Given entries
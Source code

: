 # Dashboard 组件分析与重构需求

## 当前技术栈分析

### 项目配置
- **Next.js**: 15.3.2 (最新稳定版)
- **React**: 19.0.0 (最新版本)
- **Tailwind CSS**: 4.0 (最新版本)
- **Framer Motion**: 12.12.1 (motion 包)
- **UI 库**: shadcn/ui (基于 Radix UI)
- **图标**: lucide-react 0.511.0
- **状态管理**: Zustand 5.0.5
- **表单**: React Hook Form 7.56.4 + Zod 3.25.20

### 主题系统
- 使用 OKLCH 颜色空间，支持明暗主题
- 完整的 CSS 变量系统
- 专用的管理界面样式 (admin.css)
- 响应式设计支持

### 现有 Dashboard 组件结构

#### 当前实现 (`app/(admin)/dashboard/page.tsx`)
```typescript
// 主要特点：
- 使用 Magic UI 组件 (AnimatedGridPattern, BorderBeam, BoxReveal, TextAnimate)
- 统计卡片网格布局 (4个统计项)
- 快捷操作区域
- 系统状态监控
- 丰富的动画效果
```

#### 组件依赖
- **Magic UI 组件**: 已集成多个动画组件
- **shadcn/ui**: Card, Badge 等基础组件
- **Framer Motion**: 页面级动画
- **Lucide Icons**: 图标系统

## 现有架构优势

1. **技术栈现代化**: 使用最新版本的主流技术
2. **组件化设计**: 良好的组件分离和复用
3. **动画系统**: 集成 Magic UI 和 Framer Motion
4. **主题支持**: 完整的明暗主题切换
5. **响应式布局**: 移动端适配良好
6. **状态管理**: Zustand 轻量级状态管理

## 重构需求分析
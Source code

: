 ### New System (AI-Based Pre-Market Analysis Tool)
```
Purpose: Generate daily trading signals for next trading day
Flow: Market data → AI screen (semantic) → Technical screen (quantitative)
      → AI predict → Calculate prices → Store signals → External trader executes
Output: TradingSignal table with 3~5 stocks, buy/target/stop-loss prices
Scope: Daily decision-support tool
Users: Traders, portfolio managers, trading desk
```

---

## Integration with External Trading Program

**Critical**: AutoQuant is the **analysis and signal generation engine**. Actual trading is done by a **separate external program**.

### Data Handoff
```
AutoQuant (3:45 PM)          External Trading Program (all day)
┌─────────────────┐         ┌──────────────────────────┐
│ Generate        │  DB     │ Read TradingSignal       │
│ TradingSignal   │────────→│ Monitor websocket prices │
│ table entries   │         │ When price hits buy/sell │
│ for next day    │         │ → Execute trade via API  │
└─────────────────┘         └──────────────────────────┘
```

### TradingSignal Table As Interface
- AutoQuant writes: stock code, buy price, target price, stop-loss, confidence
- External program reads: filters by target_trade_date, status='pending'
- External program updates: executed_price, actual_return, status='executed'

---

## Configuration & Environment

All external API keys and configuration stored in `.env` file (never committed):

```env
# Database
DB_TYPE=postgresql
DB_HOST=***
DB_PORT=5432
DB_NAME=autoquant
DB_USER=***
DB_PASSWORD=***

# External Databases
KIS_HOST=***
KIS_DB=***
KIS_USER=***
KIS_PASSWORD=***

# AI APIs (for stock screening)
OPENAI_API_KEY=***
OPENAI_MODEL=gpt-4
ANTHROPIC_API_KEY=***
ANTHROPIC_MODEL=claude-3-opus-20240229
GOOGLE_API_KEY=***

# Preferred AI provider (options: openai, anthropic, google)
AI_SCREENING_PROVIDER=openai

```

Your task
Only the lines with "状态管理" are needed; find them in the records and copy each one.

Reply to the exercise
- **状态管理**: Zustand 5.0.5
6. **状态管理**: Zustand 轻量级状态管理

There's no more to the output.